I know the way men look at things they want but don’t trust themselves to touch.

Second, he thinks I should stay the hell away from her.

That part is even funnier. Because I had a feeling already. Back in the hallway, when he came at me over the kill, there was too much heat in it. Sure, part of it was business. I did move too fast. I know it. He knows it. He’s not wrong that we should’ve questioned the guy first.

But that wasn’t all that was bothering him.

No. Knox wasn’t just pissed because I screwed up the order of things.

He didn’t like me getting too close to the girl.

Didn’t like me touching her. Didn’t like hearing what I’d done with her.

Didn’t like walking in and seeing me standing there with my mouth still curled from it.

That part had nothing to do with the kill.

And now that I’ve seen it, I can’t unsee it.

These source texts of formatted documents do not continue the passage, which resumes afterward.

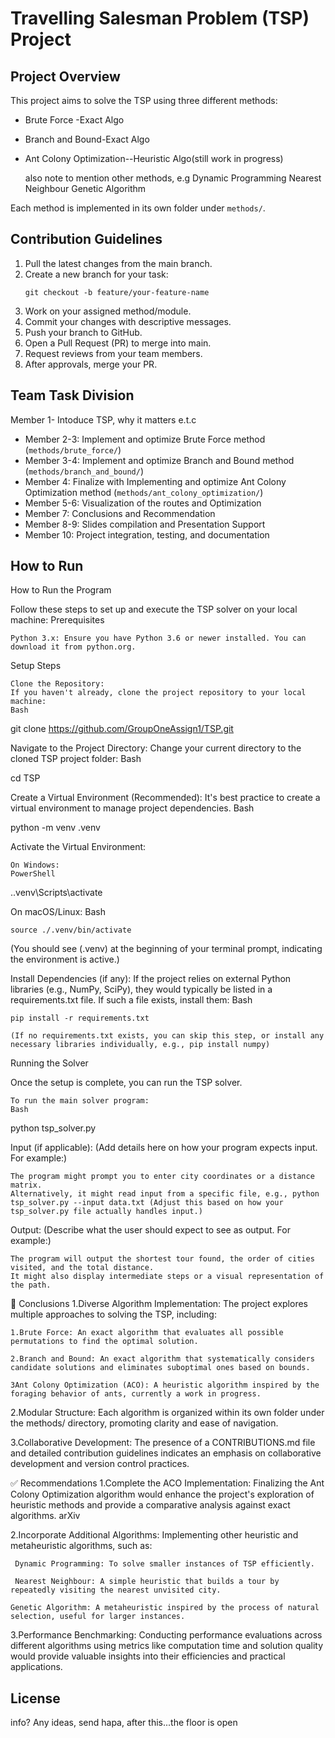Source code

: # Travelling Salesman Problem (TSP) Project

## Project Overview
This project aims to solve the TSP using three different methods:
- Brute Force -Exact Algo
- Branch and Bound-Exact Algo
- Ant Colony Optimization--Heuristic Algo(still work in progress)

  also note to mention other methods, e.g
Dynamic Programming
Nearest Neighbour
Genetic Algorithm

Each method is implemented in its own folder under `methods/`.

## Contribution Guidelines
1. Pull the latest changes from the main branch.
2. Create a new branch for your task:
   ```
   git checkout -b feature/your-feature-name
   ```
3. Work on your assigned method/module.
4. Commit your changes with descriptive messages.
5. Push your branch to GitHub.
6. Open a Pull Request (PR) to merge into main.
7. Request reviews from your team members.
8. After approvals, merge your PR.

## Team Task Division
Member 1- Intoduce TSP, why it matters e.t.c
- Member 2-3: Implement and optimize Brute Force method (`methods/brute_force/`)
- Member 3-4: Implement and optimize Branch and Bound method (`methods/branch_and_bound/`)
- Member 4: Finalize with Implementing and optimize Ant Colony Optimization method (`methods/ant_colony_optimization/`)
- Member 5-6: Visualization of the routes and Optimization
- Member 7: Conclusions and Recommendation
- Member 8-9: Slides compilation and Presentation Support
- Member 10: Project integration, testing, and documentation

## How to Run
How to Run the Program

Follow these steps to set up and execute the TSP solver on your local machine:
Prerequisites

    Python 3.x: Ensure you have Python 3.6 or newer installed. You can download it from python.org.

Setup Steps

    Clone the Repository:
    If you haven't already, clone the project repository to your local machine:
    Bash

git clone https://github.com/GroupOneAssign1/TSP.git

Navigate to the Project Directory:
Change your current directory to the cloned TSP project folder:
Bash

cd TSP

Create a Virtual Environment (Recommended):
It's best practice to create a virtual environment to manage project dependencies.
Bash

python -m venv .venv

Activate the Virtual Environment:

    On Windows:
    PowerShell

.\.venv\Scripts\activate

On macOS/Linux:
Bash

    source ./.venv/bin/activate

(You should see (.venv) at the beginning of your terminal prompt, indicating the environment is active.)

Install Dependencies (if any):
If the project relies on external Python libraries (e.g., NumPy, SciPy), they would typically be listed in a requirements.txt file. If such a file exists, install them:
Bash

    pip install -r requirements.txt

    (If no requirements.txt exists, you can skip this step, or install any necessary libraries individually, e.g., pip install numpy)

Running the Solver

Once the setup is complete, you can run the TSP solver.

    To run the main solver program:
    Bash

python tsp_solver.py

Input (if applicable):
(Add details here on how your program expects input. For example:)

    The program might prompt you to enter city coordinates or a distance matrix.
    Alternatively, it might read input from a specific file, e.g., python tsp_solver.py --input data.txt (Adjust this based on how your tsp_solver.py file actually handles input.)

Output:
(Describe what the user should expect to see as output. For example:)

    The program will output the shortest tour found, the order of cities visited, and the total distance.
    It might also display intermediate steps or a visual representation of the path.


🧾 Conclusions
1.Diverse Algorithm Implementation: The project explores multiple approaches to solving the TSP, including:

    1.Brute Force: An exact algorithm that evaluates all possible permutations to find the optimal solution.

    2.Branch and Bound: An exact algorithm that systematically considers candidate solutions and eliminates suboptimal ones based on bounds.

    3Ant Colony Optimization (ACO): A heuristic algorithm inspired by the foraging behavior of ants, currently a work in progress.

2.Modular Structure: Each algorithm is organized within its own folder under the methods/ directory, promoting clarity and ease of navigation.

3.Collaborative Development: The presence of a CONTRIBUTIONS.md file and detailed contribution guidelines indicates an emphasis on collaborative development and version control practices.

✅ Recommendations
1.Complete the ACO Implementation: Finalizing the Ant Colony Optimization algorithm would enhance the project's exploration of heuristic methods and provide a comparative analysis against exact algorithms.
arXiv

2.Incorporate Additional Algorithms: Implementing other heuristic and metaheuristic algorithms, such as:

     Dynamic Programming: To solve smaller instances of TSP efficiently.

     Nearest Neighbour: A simple heuristic that builds a tour by repeatedly visiting the nearest unvisited city.

    Genetic Algorithm: A metaheuristic inspired by the process of natural selection, useful for larger instances.


3.Performance Benchmarking: Conducting performance evaluations across different algorithms using metrics like computation time and solution quality would provide valuable insights into their efficiencies and practical applications.


## License
info? 
Any ideas, send hapa, after this...the floor is open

The girl looks between us, smart enough to catch the tension, not smart enough to keep out of it. “What?”

Knox ignores her. Keeps his eyes on me.

I smile wider.

He gives me that flat, cold stare of his, the one that’s supposed to be a warning, and all it does is make me want to push harder.

Because now I know. He likes her too. Or at least he wants something he thinks looks a lot like protecting her, which is close enough. And that puts a whole new shape on things.

“What?” I ask him, all innocence.

His jaw tightens. “Nothing.”

Bullshit.

The girl looks irritated at both of us now, which is fair. “You two are exhausting.”

I glance at her. “And yet you keep talking to us.”

She glares at me. “Against my will.”

I laugh again, low this time.

Knox’s eyes flick to her, then back to me, and there it is one more time. Clear as daylight.

Stay away.

I don’t say anything right off. I just look at him and let the silence do the work, let him sit with the fact that I see it. That I know exactly why he was really ready to put me through a wall earlier.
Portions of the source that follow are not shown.